--- START ---
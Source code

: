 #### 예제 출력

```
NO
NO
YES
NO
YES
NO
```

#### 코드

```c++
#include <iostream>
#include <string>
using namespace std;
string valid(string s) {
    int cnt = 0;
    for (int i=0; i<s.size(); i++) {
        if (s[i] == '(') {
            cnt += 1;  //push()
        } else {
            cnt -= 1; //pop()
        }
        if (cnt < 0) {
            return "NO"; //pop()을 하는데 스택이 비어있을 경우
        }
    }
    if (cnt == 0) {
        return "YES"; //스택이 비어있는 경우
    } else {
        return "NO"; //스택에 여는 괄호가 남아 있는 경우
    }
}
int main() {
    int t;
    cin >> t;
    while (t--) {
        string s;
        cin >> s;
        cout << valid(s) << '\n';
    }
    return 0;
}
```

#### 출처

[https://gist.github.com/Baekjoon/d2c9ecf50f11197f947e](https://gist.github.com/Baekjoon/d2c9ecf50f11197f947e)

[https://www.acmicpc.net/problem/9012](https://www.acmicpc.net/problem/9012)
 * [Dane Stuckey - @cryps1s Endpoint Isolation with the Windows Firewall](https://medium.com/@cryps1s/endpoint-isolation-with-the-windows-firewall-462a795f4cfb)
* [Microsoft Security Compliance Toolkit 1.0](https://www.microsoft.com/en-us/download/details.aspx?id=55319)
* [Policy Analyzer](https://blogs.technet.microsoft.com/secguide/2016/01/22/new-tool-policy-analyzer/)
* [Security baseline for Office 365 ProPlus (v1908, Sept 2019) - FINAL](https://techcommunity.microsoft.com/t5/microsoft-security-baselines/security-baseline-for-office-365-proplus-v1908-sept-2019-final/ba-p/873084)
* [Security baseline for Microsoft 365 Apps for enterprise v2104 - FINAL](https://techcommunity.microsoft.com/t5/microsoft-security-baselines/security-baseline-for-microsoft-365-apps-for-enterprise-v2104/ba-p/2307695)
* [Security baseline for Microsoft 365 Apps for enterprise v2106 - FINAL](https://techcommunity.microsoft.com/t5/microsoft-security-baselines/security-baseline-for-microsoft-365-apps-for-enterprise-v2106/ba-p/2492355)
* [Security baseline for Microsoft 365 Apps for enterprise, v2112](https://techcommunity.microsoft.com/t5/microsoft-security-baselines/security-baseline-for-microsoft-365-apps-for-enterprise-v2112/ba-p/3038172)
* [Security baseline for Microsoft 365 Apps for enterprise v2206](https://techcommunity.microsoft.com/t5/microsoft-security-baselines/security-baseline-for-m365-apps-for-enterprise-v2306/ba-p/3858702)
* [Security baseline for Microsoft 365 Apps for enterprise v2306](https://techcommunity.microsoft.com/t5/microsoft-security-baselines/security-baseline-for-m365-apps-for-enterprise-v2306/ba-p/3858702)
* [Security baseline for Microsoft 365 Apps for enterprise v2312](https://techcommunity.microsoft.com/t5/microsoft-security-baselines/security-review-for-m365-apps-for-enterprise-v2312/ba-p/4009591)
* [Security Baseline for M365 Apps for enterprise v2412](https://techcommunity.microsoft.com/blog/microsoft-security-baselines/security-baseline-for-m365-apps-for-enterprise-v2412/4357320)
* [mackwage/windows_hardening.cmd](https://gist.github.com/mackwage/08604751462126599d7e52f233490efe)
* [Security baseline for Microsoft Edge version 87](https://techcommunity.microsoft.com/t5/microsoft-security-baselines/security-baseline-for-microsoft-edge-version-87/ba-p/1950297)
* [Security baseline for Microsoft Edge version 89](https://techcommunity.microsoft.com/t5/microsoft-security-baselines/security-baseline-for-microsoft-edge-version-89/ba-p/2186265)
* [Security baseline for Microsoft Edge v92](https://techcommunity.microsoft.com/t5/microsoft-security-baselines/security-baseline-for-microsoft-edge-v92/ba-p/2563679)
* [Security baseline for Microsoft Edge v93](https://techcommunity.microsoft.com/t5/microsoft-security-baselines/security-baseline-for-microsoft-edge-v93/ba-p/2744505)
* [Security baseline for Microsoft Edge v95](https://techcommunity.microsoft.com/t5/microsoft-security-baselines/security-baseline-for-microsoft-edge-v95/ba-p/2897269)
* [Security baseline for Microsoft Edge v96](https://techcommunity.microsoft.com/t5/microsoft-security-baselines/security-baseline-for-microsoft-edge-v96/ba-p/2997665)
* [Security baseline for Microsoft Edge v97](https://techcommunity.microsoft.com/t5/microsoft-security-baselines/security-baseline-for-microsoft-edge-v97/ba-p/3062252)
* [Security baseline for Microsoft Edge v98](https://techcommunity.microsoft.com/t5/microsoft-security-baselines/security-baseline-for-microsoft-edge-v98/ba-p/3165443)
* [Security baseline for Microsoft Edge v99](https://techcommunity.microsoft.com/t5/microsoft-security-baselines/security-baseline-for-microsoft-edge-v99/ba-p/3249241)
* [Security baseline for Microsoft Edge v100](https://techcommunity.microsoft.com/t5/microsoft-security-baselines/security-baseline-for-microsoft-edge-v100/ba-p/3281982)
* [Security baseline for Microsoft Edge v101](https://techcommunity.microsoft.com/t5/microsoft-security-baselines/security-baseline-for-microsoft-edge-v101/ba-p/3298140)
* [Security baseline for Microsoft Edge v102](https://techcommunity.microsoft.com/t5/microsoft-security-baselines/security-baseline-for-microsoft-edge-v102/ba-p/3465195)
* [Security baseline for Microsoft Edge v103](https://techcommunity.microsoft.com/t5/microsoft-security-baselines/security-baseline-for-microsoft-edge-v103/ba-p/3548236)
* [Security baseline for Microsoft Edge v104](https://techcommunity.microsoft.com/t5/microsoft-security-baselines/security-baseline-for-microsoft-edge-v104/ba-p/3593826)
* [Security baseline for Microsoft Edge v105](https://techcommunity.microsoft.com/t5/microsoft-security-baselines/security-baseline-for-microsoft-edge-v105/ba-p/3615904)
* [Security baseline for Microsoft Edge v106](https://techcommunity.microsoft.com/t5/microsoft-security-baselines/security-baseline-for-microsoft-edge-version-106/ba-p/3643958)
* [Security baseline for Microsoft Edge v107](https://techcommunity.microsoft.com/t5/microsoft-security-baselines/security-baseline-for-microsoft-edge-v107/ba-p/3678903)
--- END ---
- [Task prompt]
This task asks for the number of lines above that include the string "return". Respond with that number only.

- [Exercise solution]
4